Allegheny County officials announced Tuesday that 272 Canada geese were captured in North Park and exterminated last weekend -- despite promises to avoid lethal means of controlling the birds and their feces.

The action, conducted early Friday and Saturday by five federal Department of Agriculture officials, was the boldest step in a decade-long battle to manage the roughly 700 geese at the 3,010-acre county park.

Officials have addled hundreds of Canada goose eggs -- killing the birds before they hatch -- since at least 2000, but that and other measures have not worked to contain the bird's growing numbers, said parks Director Andrew G. Baechle.

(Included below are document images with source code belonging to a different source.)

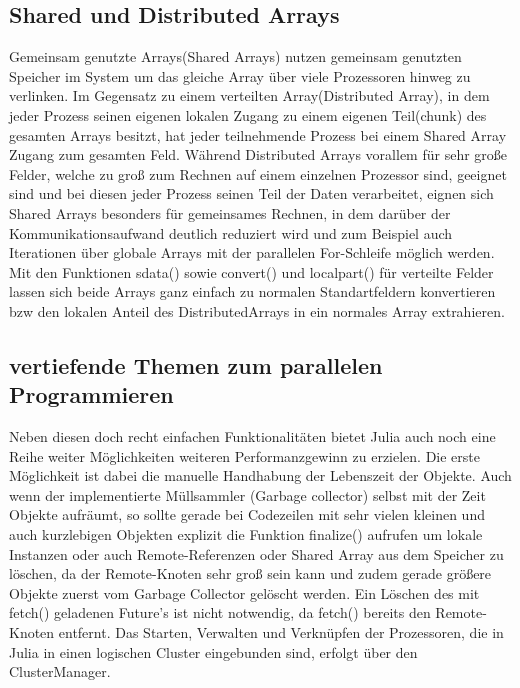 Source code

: \documentclass[proseminar,german,utf8]{zihpub}
\begin{document}
\subsection{Shared und Distributed Arrays}

Gemeinsam genutzte Arrays(Shared Arrays) nutzen gemeinsam genutzten Speicher im System um das gleiche Array über viele Prozessoren hinweg zu verlinken. Im Gegensatz zu einem verteilten Array(Distributed Array), in dem jeder Prozess seinen eigenen lokalen Zugang zu einem eigenen Teil(chunk) des gesamten Arrays besitzt, hat jeder teilnehmende Prozess bei einem Shared Array Zugang zum gesamten Feld. Während Distributed Arrays vorallem für sehr große Felder, welche zu groß zum Rechnen auf einem einzelnen Prozessor sind, geeignet sind und bei diesen jeder Prozess seinen Teil der Daten verarbeitet, eignen sich Shared Arrays besonders für gemeinsames Rechnen, in dem darüber der Kommunikationsaufwand deutlich reduziert wird und zum Beispiel auch Iterationen über globale Arrays mit der parallelen For-Schleife möglich werden. Mit den Funktionen sdata() sowie convert() und localpart() für verteilte Felder lassen sich beide Arrays ganz einfach zu normalen Standartfeldern konvertieren bzw den lokalen Anteil des DistributedArrays in ein normales Array extrahieren. 

\subsection{vertiefende Themen zum parallelen Programmieren}

Neben diesen doch recht einfachen Funktionalitäten bietet Julia auch noch eine Reihe weiter Möglichkeiten weiteren Performanzgewinn zu erzielen. Die erste Möglichkeit ist dabei die manuelle Handhabung der Lebenszeit der Objekte. Auch wenn der implementierte Müllsammler (Garbage collector) selbst mit der Zeit Objekte aufräumt, so sollte gerade bei Codezeilen mit sehr vielen kleinen und auch kurzlebigen Objekten explizit die Funktion finalize() aufrufen um lokale Instanzen oder auch Remote-Referenzen oder Shared Array aus dem Speicher zu löschen, da der Remote-Knoten sehr groß sein kann und zudem gerade größere Objekte zuerst vom Garbage Collector gelöscht werden. Ein Löschen des mit fetch() geladenen Future's ist nicht notwendig, da fetch() bereits den Remote-Knoten entfernt. Das Starten, Verwalten und Verknüpfen der Prozessoren, die in Julia in einen logischen Cluster eingebunden sind, erfolgt über den ClusterManager.
\end{document}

"We're hoping this was a one-time correction to the Canada geese population in the park," Baechle said in a prepared statement.

Animal-rights groups quickly attacked the move, which they called a violation of earlier pledges to avoid euthanasia.

"Extermination was not the answer, and it is not going to be the answer," said Peter McKosky, 26, of the North Side, a wildlife coordinator with Voices for Animals of Western Pennsylvania. "They lied about what they were going to do. And now they're going to have to deal with a lot of ongoing controversy from people who appreciated the geese being there."

"Next June or next May, they'll get another crop of geese coming in from another place that will know nothing of this roundup," said David Feld of GeesePeace, a Virginia-based group that advocates nonlethal means of controlling the birds.

People for the Ethical Treatment of Animals, in the meantime, objects to officials referring to last week's action as "euthanasia."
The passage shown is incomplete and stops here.